Task brief:
Only one number is wanted: the count of lines in the records below that hold the word "sqrt".
-------- Exercise data --------
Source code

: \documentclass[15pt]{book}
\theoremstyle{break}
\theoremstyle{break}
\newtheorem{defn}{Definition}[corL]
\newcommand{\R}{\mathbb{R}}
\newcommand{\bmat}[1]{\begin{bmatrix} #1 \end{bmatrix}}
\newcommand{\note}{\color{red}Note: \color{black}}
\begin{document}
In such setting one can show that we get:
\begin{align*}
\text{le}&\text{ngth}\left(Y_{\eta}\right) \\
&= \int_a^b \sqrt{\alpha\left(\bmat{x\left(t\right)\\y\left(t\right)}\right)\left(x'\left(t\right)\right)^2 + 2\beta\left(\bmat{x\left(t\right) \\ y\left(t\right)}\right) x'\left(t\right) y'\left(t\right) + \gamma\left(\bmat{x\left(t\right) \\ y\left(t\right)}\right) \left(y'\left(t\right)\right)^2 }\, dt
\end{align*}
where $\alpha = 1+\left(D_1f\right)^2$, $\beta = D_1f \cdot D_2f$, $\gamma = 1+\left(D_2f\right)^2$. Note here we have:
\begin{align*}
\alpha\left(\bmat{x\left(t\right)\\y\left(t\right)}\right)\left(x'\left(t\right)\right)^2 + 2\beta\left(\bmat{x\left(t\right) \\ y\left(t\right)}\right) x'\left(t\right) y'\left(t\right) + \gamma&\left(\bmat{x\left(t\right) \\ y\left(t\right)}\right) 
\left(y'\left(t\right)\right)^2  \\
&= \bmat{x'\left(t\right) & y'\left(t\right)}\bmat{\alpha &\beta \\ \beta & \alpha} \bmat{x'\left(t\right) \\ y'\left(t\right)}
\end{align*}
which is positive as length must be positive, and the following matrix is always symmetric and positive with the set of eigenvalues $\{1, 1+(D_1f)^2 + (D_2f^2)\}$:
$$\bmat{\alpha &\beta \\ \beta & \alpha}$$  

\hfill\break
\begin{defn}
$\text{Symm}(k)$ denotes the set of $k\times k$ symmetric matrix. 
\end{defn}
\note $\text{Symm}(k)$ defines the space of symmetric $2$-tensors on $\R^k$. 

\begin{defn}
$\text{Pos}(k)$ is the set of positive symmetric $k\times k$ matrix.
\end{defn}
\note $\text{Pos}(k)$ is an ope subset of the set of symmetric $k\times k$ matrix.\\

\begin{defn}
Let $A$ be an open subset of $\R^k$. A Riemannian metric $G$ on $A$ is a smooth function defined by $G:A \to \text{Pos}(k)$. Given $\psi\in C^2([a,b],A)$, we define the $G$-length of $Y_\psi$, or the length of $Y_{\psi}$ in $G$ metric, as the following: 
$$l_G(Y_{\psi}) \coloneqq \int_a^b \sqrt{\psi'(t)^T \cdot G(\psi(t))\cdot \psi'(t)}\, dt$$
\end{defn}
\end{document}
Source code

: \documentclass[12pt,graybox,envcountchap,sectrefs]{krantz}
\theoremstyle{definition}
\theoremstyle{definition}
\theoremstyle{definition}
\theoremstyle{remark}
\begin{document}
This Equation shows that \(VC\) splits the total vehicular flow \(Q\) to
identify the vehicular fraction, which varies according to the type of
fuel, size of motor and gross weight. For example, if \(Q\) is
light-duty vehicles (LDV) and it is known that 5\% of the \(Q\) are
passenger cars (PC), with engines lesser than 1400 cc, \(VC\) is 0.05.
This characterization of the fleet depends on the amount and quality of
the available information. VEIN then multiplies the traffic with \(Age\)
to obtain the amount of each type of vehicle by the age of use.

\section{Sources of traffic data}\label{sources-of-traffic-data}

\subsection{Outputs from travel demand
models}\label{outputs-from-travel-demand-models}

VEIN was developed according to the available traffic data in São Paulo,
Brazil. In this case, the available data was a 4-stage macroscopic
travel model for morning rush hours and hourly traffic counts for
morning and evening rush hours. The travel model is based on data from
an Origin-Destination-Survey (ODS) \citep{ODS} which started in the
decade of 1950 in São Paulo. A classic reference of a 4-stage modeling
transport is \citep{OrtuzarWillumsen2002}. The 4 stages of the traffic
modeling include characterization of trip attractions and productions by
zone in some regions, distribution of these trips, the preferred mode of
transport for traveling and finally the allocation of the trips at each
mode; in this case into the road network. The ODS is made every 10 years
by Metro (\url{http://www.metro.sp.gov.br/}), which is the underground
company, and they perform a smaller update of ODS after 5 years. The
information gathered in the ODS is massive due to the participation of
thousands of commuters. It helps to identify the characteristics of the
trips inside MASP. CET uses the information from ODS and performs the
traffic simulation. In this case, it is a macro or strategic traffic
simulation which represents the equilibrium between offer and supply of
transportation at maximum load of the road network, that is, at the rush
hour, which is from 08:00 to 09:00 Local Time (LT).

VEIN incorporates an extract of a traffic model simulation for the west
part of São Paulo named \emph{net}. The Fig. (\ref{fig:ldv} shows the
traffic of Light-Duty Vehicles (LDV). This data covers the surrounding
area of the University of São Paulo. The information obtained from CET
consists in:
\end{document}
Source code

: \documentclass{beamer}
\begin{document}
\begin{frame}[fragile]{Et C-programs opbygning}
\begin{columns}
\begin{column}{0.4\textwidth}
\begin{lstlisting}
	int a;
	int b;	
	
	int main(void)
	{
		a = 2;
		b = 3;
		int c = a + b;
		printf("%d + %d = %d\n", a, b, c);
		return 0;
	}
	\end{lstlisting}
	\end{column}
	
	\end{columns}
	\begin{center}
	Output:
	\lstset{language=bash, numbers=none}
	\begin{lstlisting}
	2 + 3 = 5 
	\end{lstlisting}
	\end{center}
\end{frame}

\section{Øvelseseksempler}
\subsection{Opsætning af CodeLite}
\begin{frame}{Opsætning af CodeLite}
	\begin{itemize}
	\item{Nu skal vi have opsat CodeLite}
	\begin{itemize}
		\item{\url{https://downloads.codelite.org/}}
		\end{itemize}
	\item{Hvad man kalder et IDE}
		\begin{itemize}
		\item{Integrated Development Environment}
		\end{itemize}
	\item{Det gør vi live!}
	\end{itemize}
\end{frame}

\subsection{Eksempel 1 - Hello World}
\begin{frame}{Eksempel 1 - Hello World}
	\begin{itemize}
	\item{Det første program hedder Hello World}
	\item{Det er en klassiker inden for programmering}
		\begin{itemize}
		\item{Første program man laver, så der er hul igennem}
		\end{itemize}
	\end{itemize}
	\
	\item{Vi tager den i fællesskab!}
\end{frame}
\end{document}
--------
Expected answer:
2